Sur le relevé lidar saute aux yeux une immense plate-forme artificielle, surélevée de 10 mètres à 15 mètres. Orientée quasiment nord-sud, elle est longue de plus de 1 400 mètres et large de près de 400. Des petites ailes s’y sont accolées de part et d’autre, et de chacune de ses deux extrémités descendent deux rampes prolongées par des chaussées. Sur le côté ouest de cette plate-forme apparaissent des places, d’autres voies de communication, ainsi que la trace de réservoirs.

Premières fouilles

La découverte étonnante s’agrémente d’une autre surprise de taille. Selon les datations réalisées par les auteurs de l’étude, notamment sur la base de l’analyse du carbone 14 contenu dans des charbons de bois, la construction de la grande plate-forme aurait commencé vers l’an 1000 avant Jésus-Christ, si ce n’est avant.

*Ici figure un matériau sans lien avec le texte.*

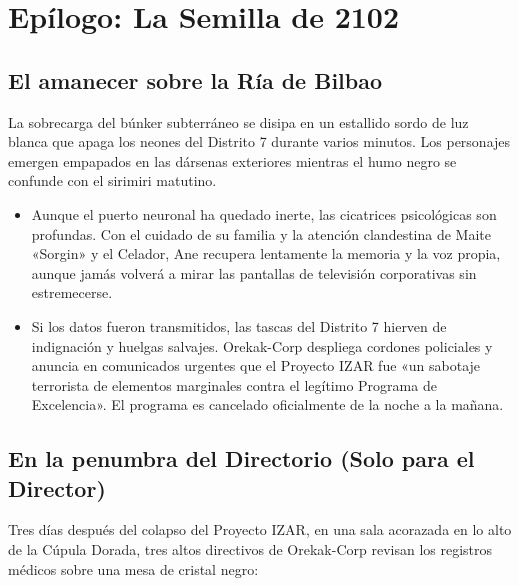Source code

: \chapter{Epílogo: La Semilla de 2102}


\section{El amanecer sobre la Ría de Bilbao}

La sobrecarga del búnker subterráneo se disipa en un estallido sordo de luz blanca que apaga los neones del Distrito 7 durante varios minutos. Los personajes emergen empapados en las dársenas exteriores mientras el humo negro se confunde con el sirimiri matutino.

\begin{itemize}
  \item {} Aunque el puerto neuronal ha quedado inerte, las cicatrices psicológicas son profundas. Con el cuidado de su familia y la atención clandestina de Maite «Sorgin» y el Celador, Ane recupera lentamente la memoria y la voz propia, aunque jamás volverá a mirar las pantallas de televisión corporativas sin estremecerse.
  \item {} Si los datos fueron transmitidos, las tascas del Distrito 7 hierven de indignación y huelgas salvajes. Orekak-Corp despliega cordones policiales y anuncia en comunicados urgentes que el Proyecto IZAR fue «un sabotaje terrorista de elementos marginales contra el legítimo Programa de Excelencia». El programa es cancelado oficialmente de la noche a la mañana.
\end{itemize}

\section{En la penumbra del Directorio (Solo para el Director)}

Tres días después del colapso del Proyecto IZAR, en una sala acorazada en lo alto de la Cúpula Dorada, tres altos directivos de Orekak-Corp revisan los registros médicos sobre una mesa de cristal negro:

Bien qu’il trouve « ennuyeuse » la propension des revues scientifiques à mettre en avant la construction la plus grosse, la plus haute ou la plus ancienne, Philippe Nondédéo, chercheur au laboratoire Archéologie des Amériques, reconnaît volontiers que l’étude « est très intéressante. Elle repousse un peu plus loin le début de l’architecture maya monumentale. C’est un phénomène que l’on percevait déjà ailleurs et Takeshi Inomata a d’ailleurs travaillé sur le site de Seibal, qui est daté à 950 avant notre ère ».